## Task details
Would you please copy each line of the data in which the string "async" occurs?

## Exercise inputs
---*---

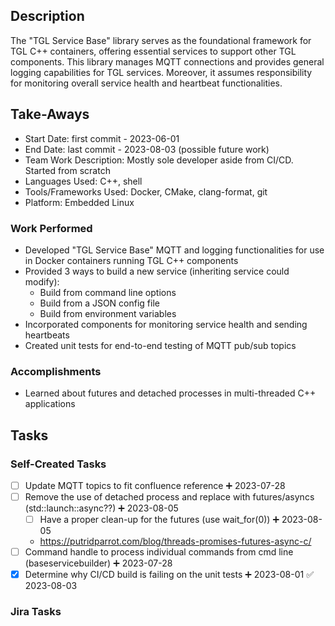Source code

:## Description
The "TGL Service Base" library serves as the foundational framework for TGL C++ containers, offering essential services to support other TGL components. This library manages MQTT connections and provides general logging capabilities for TGL services. Moreover, it assumes responsibility for monitoring overall service health and heartbeat functionalities.

## Take-Aways
* Start Date: first commit - 2023-06-01
* End Date: last commit - 2023-08-03 (possible future work)
* Team Work Description: Mostly sole developer aside from CI/CD. Started from scratch
* Languages Used: C++, shell
* Tools/Frameworks Used: Docker, CMake, clang-format, git
* Platform: Embedded Linux

### Work Performed
* Developed "TGL Service Base" MQTT and logging functionalities for use in Docker containers running TGL C++ components
* Provided 3 ways to build a new service (inheriting service could modify):
	* Build from command line options
	* Build from a JSON config file
	* Build from environment variables
* Incorporated components for monitoring service health and sending heartbeats
* Created unit tests for end-to-end testing of MQTT pub/sub topics

### Accomplishments
* Learned about futures and detached processes in multi-threaded C++ applications

## Tasks

### Self-Created Tasks
- [ ] Update MQTT topics to fit confluence reference ➕ 2023-07-28
- [ ] Remove the use of detached process and replace with futures/asyncs (std::launch::async??) ➕ 2023-08-05
	- [ ] Have a proper clean-up for the futures (use wait_for(0)) ➕ 2023-08-05
	- https://putridparrot.com/blog/threads-promises-futures-async-c/
- [ ] Command handle to process individual commands from cmd line (baseservicebuilder) ➕ 2023-07-28
- [x] Determine why CI/CD build is failing on the unit tests ➕ 2023-08-01 ✅ 2023-08-03

### Jira Tasks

---*---

## Answer to the problem
- [ ] Remove the use of detached process and replace with futures/asyncs (std::launch::async??) ➕ 2023-08-05
	- https://putridparrot.com/blog/threads-promises-futures-async-c/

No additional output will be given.